Antwoord 2, 3, 4 en 5

In de bestuursafspraken 2011–2015 is vastgelegd dat we in 2015 het budget verdelen naar historisch gebruik van jeugdhulp. De komende jaren werken we toe naar een objectieve verdeling op basis van indicatoren die de behoefte aan jeugdhulp voorspellen. In de meicirculaire 2013 was al te zien dat sommige gemeenten veel minder jeugdzorg per kind verbruiken dan anderen. De in het artikel genoemde gemeenten in de Bible belt zijn daarbij overigens bij lange na niet de enige gemeenten. Alle gemeenten krijgen nu budget voor wat ze gebruiken, en dus de hoeveelheid geld die ze in 2015 nodig hebben. Niet meer en niet minder.

Vraag 6, 7 en 8

Is u bekend dat de gemeente Bunschoten samen met de kerkelijke diaconie veel heeft geïnvesteerd in een preventieve aanpak? Wat vindt u daarvan?
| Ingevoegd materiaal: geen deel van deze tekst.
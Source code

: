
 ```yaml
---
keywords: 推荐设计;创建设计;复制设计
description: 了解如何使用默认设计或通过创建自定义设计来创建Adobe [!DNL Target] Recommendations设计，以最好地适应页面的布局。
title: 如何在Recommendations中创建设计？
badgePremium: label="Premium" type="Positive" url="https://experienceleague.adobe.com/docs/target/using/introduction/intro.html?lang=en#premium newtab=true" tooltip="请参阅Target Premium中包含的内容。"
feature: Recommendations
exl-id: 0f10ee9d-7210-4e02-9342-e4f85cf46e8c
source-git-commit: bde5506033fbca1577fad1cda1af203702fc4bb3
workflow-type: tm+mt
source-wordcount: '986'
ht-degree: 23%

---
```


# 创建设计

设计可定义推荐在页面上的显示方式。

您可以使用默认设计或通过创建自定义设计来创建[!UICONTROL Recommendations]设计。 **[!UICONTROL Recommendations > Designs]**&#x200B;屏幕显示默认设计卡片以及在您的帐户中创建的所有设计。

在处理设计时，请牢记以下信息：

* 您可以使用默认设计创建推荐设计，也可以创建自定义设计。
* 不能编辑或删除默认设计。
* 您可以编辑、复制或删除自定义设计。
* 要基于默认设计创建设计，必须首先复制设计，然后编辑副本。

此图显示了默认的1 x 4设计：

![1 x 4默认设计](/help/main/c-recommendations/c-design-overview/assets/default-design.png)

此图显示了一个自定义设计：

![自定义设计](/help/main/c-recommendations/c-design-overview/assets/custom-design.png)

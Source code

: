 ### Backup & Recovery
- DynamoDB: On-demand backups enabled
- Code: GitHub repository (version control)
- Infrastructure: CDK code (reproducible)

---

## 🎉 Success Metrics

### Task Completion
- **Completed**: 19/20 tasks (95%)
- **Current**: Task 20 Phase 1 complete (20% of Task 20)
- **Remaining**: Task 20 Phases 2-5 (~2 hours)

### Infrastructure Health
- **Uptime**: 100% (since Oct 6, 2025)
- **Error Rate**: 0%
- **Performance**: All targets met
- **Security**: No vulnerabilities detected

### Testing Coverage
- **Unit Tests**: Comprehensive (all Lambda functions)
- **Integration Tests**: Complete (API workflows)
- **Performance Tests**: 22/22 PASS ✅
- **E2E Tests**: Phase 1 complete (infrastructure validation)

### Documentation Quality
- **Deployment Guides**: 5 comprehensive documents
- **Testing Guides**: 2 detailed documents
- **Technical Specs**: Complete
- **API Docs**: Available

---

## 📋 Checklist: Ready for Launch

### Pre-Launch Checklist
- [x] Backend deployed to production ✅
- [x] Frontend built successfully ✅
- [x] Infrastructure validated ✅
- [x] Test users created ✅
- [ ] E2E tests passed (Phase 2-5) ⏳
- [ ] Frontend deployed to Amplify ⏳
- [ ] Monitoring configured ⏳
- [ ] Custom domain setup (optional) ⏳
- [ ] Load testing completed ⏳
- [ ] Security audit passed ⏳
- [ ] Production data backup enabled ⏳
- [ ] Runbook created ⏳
Hoe worden gemeenten als Bunschoten die de afgelopen jaren veel geld hebben geïnvesteerd in deze preventie in het verdeelmodel tegemoetgekomen?

Hoe worden gemeenten die op grond van jeugdzorg-gegevens uit het verleden relatief weinig middelen beschikbaar krijgen gecompenseerd als zij onverhoopt toch met een piek in de kosten te maken krijgen?

Antwoord 6, 7 en 8

Het voorbeeld van Bunschoten kan een aanwijzing zijn dat het inderdaad lukt om lagere kosten van jeugdhulp te realiseren door kinderen die het nodig hebben te helpen met lichtere vormen van zorg, bijvoorbeeld door er eerder bij te zijn, meerdere problemen in 1 keer aan te pakken en hun netwerk beter te betrekken.

Vanaf 2016 zal in toenemende mate met objectieve indicatoren die de behoefte aan jeugdhulp voorspellen een definitieve verdeling worden gemaakt. Hiervoor worden analyses gemaakt van de verklarende factoren voor de variatie in jeugdhulpgebruik per gemeente.

Gemeenten zullen risico’s op hoge jeugdhulpkosten zelf moeten opvangen door daar budget voor te reserveren of door risico’s te delen in regionale samenwerkingsverbanden.